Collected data

■ ■ ■ ■ ■

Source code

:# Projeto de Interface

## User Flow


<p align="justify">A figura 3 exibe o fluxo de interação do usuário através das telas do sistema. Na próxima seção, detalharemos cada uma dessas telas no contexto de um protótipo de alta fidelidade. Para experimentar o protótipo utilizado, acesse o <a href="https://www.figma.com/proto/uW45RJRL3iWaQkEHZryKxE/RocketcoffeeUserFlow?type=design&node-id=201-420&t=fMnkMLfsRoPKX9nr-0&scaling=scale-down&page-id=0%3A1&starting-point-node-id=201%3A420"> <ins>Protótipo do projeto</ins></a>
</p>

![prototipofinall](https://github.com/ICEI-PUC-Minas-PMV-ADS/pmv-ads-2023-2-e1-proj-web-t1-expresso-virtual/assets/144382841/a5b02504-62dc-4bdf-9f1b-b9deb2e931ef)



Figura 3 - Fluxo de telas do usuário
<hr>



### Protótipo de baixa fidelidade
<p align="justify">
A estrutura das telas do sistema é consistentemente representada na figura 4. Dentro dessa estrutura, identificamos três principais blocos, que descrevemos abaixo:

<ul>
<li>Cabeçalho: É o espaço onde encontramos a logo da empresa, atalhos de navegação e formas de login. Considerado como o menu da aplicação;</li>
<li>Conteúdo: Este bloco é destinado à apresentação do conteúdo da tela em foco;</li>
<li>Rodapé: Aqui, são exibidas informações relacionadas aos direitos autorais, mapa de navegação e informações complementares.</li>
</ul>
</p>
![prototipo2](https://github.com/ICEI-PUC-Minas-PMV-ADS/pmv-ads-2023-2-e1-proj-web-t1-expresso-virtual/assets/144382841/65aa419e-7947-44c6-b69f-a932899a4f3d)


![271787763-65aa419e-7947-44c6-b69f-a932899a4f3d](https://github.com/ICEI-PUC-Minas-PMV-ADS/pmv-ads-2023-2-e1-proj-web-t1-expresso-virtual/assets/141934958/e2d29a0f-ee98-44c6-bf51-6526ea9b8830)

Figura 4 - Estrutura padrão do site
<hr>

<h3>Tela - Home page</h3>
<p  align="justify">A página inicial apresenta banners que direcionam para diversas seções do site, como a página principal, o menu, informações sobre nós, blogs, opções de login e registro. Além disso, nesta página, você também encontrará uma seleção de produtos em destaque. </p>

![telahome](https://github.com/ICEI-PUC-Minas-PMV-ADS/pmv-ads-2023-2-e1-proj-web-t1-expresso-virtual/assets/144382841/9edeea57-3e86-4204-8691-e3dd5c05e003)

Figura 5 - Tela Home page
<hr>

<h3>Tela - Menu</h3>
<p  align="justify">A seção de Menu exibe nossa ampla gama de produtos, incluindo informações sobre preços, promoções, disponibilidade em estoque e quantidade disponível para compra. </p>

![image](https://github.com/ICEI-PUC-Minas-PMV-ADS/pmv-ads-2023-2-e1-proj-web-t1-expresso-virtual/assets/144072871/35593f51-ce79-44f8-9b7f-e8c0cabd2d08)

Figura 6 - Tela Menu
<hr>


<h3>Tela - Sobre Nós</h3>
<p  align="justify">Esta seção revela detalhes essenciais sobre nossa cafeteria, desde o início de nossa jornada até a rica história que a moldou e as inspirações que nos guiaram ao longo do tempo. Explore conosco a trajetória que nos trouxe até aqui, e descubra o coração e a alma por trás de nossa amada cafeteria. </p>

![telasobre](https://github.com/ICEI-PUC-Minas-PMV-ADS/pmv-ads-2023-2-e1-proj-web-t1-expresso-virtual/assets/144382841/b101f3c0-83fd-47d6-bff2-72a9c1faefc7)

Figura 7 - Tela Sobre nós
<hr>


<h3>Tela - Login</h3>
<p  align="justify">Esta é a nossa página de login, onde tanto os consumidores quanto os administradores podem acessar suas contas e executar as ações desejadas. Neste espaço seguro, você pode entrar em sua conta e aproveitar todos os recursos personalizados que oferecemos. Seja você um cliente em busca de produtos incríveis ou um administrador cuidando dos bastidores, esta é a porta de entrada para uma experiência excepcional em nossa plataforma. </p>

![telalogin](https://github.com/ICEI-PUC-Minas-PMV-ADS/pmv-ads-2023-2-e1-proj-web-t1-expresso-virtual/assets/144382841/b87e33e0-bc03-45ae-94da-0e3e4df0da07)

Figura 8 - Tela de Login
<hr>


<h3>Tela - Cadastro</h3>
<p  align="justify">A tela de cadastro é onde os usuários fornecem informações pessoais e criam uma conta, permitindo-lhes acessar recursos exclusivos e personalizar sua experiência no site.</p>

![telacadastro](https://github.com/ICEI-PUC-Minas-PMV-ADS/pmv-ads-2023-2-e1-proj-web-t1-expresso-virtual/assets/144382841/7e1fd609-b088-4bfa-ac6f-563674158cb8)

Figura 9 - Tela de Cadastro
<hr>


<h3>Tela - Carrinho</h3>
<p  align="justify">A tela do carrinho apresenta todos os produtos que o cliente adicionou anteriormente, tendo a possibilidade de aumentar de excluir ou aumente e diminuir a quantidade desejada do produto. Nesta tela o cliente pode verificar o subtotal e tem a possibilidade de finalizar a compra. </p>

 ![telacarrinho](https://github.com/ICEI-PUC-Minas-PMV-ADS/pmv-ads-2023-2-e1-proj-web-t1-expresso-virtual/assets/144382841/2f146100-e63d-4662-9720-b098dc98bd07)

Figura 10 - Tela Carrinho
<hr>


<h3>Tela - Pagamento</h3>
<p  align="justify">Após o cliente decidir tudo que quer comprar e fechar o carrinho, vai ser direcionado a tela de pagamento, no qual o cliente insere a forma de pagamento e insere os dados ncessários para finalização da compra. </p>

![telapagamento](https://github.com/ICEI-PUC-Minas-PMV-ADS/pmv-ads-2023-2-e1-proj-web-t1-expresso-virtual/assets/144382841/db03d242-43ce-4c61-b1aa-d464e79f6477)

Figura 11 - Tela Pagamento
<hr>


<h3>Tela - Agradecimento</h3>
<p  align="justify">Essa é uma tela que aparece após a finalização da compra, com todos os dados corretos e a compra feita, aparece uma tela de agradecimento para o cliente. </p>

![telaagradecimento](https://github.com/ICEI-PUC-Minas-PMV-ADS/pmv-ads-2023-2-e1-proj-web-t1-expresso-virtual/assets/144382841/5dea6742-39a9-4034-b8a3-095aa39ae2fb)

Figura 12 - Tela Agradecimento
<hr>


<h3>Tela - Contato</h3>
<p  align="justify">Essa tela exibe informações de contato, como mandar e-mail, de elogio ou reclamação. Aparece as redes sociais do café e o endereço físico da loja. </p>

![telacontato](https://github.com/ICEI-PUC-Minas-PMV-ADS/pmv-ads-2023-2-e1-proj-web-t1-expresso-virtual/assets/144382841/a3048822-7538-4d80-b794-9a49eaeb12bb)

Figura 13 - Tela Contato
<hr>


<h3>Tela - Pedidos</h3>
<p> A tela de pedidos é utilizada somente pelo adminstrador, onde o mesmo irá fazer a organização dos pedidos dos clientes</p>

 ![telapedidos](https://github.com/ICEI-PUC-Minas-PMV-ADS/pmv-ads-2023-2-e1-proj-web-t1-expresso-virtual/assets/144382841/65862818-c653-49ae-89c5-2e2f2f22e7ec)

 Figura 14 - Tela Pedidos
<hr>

■ ■ ■ ■ ■

Each line above should be reproduced exactly, with nothing omitted.

Source code

:# Projeto de Interface

## User Flow


<p align="justify">A figura 3 exibe o fluxo de interação do usuário através das telas do sistema. Na próxima seção, detalharemos cada uma dessas telas no contexto de um protótipo de alta fidelidade. Para experimentar o protótipo utilizado, acesse o <a href="https://www.figma.com/proto/uW45RJRL3iWaQkEHZryKxE/RocketcoffeeUserFlow?type=design&node-id=201-420&t=fMnkMLfsRoPKX9nr-0&scaling=scale-down&page-id=0%3A1&starting-point-node-id=201%3A420"> <ins>Protótipo do projeto</ins></a>
</p>

![prototipofinall](https://github.com/ICEI-PUC-Minas-PMV-ADS/pmv-ads-2023-2-e1-proj-web-t1-expresso-virtual/assets/144382841/a5b02504-62dc-4bdf-9f1b-b9deb2e931ef)



Figura 3 - Fluxo de telas do usuário
<hr>



### Protótipo de baixa fidelidade
<p align="justify">
A estrutura das telas do sistema é consistentemente representada na figura 4. Dentro dessa estrutura, identificamos três principais blocos, que descrevemos abaixo:

<ul>
<li>Cabeçalho: É o espaço onde encontramos a logo da empresa, atalhos de navegação e formas de login. Considerado como o menu da aplicação;</li>
<li>Conteúdo: Este bloco é destinado à apresentação do conteúdo da tela em foco;</li>
<li>Rodapé: Aqui, são exibidas informações relacionadas aos direitos autorais, mapa de navegação e informações complementares.</li>
</ul>
</p>
![prototipo2](https://github.com/ICEI-PUC-Minas-PMV-ADS/pmv-ads-2023-2-e1-proj-web-t1-expresso-virtual/assets/144382841/65aa419e-7947-44c6-b69f-a932899a4f3d)


![271787763-65aa419e-7947-44c6-b69f-a932899a4f3d](https://github.com/ICEI-PUC-Minas-PMV-ADS/pmv-ads-2023-2-e1-proj-web-t1-expresso-virtual/assets/141934958/e2d29a0f-ee98-44c6-bf51-6526ea9b8830)

Figura 4 - Estrutura padrão do site
<hr>

<h3>Tela - Home page</h3>
<p  align="justify">A página inicial apresenta banners que direcionam para diversas seções do site, como a página principal, o menu, informações sobre nós, blogs, opções de login e registro. Além disso, nesta página, você também encontrará uma seleção de produtos em destaque. </p>

![telahome](https://github.com/ICEI-PUC-Minas-PMV-ADS/pmv-ads-2023-2-e1-proj-web-t1-expresso-virtual/assets/144382841/9edeea57-3e86-4204-8691-e3dd5c05e003)

Figura 5 - Tela Home page
<hr>

<h3>Tela - Menu</h3>
<p  align="justify">A seção de Menu exibe nossa ampla gama de produtos, incluindo informações sobre preços, promoções, disponibilidade em estoque e quantidade disponível para compra. </p>

![image](https://github.com/ICEI-PUC-Minas-PMV-ADS/pmv-ads-2023-2-e1-proj-web-t1-expresso-virtual/assets/144072871/35593f51-ce79-44f8-9b7f-e8c0cabd2d08)

Figura 6 - Tela Menu
<hr>


<h3>Tela - Sobre Nós</h3>
<p  align="justify">Esta seção revela detalhes essenciais sobre nossa cafeteria, desde o início de nossa jornada até a rica história que a moldou e as inspirações que nos guiaram ao longo do tempo. Explore conosco a trajetória que nos trouxe até aqui, e descubra o coração e a alma por trás de nossa amada cafeteria. </p>

![telasobre](https://github.com/ICEI-PUC-Minas-PMV-ADS/pmv-ads-2023-2-e1-proj-web-t1-expresso-virtual/assets/144382841/b101f3c0-83fd-47d6-bff2-72a9c1faefc7)

Figura 7 - Tela Sobre nós
<hr>


<h3>Tela - Login</h3>
<p  align="justify">Esta é a nossa página de login, onde tanto os consumidores quanto os administradores podem acessar suas contas e executar as ações desejadas. Neste espaço seguro, você pode entrar em sua conta e aproveitar todos os recursos personalizados que oferecemos. Seja você um cliente em busca de produtos incríveis ou um administrador cuidando dos bastidores, esta é a porta de entrada para uma experiência excepcional em nossa plataforma. </p>

![telalogin](https://github.com/ICEI-PUC-Minas-PMV-ADS/pmv-ads-2023-2-e1-proj-web-t1-expresso-virtual/assets/144382841/b87e33e0-bc03-45ae-94da-0e3e4df0da07)

Figura 8 - Tela de Login
<hr>


<h3>Tela - Cadastro</h3>
<p  align="justify">A tela de cadastro é onde os usuários fornecem informações pessoais e criam uma conta, permitindo-lhes acessar recursos exclusivos e personalizar sua experiência no site.</p>

![telacadastro](https://github.com/ICEI-PUC-Minas-PMV-ADS/pmv-ads-2023-2-e1-proj-web-t1-expresso-virtual/assets/144382841/7e1fd609-b088-4bfa-ac6f-563674158cb8)

Figura 9 - Tela de Cadastro
<hr>


<h3>Tela - Carrinho</h3>
<p  align="justify">A tela do carrinho apresenta todos os produtos que o cliente adicionou anteriormente, tendo a possibilidade de aumentar de excluir ou aumente e diminuir a quantidade desejada do produto. Nesta tela o cliente pode verificar o subtotal e tem a possibilidade de finalizar a compra. </p>

 ![telacarrinho](https://github.com/ICEI-PUC-Minas-PMV-ADS/pmv-ads-2023-2-e1-proj-web-t1-expresso-virtual/assets/144382841/2f146100-e63d-4662-9720-b098dc98bd07)

Figura 10 - Tela Carrinho
<hr>


<h3>Tela - Pagamento</h3>
<p  align="justify">Após o cliente decidir tudo que quer comprar e fechar o carrinho, vai ser direcionado a tela de pagamento, no qual o cliente insere a forma de pagamento e insere os dados ncessários para finalização da compra. </p>

![telapagamento](https://github.com/ICEI-PUC-Minas-PMV-ADS/pmv-ads-2023-2-e1-proj-web-t1-expresso-virtual/assets/144382841/db03d242-43ce-4c61-b1aa-d464e79f6477)

Figura 11 - Tela Pagamento
<hr>


<h3>Tela - Agradecimento</h3>
<p  align="justify">Essa é uma tela que aparece após a finalização da compra, com todos os dados corretos e a compra feita, aparece uma tela de agradecimento para o cliente. </p>

![telaagradecimento](https://github.com/ICEI-PUC-Minas-PMV-ADS/pmv-ads-2023-2-e1-proj-web-t1-expresso-virtual/assets/144382841/5dea6742-39a9-4034-b8a3-095aa39ae2fb)

Figura 12 - Tela Agradecimento
<hr>


<h3>Tela - Contato</h3>
<p  align="justify">Essa tela exibe informações de contato, como mandar e-mail, de elogio ou reclamação. Aparece as redes sociais do café e o endereço físico da loja. </p>

![telacontato](https://github.com/ICEI-PUC-Minas-PMV-ADS/pmv-ads-2023-2-e1-proj-web-t1-expresso-virtual/assets/144382841/a3048822-7538-4d80-b794-9a49eaeb12bb)

Figura 13 - Tela Contato
<hr>


<h3>Tela - Pedidos</h3>
<p> A tela de pedidos é utilizada somente pelo adminstrador, onde o mesmo irá fazer a organização dos pedidos dos clientes</p>

 ![telapedidos](https://github.com/ICEI-PUC-Minas-PMV-ADS/pmv-ads-2023-2-e1-proj-web-t1-expresso-virtual/assets/144382841/65862818-c653-49ae-89c5-2e2f2f22e7ec)

 Figura 14 - Tela Pedidos
<hr>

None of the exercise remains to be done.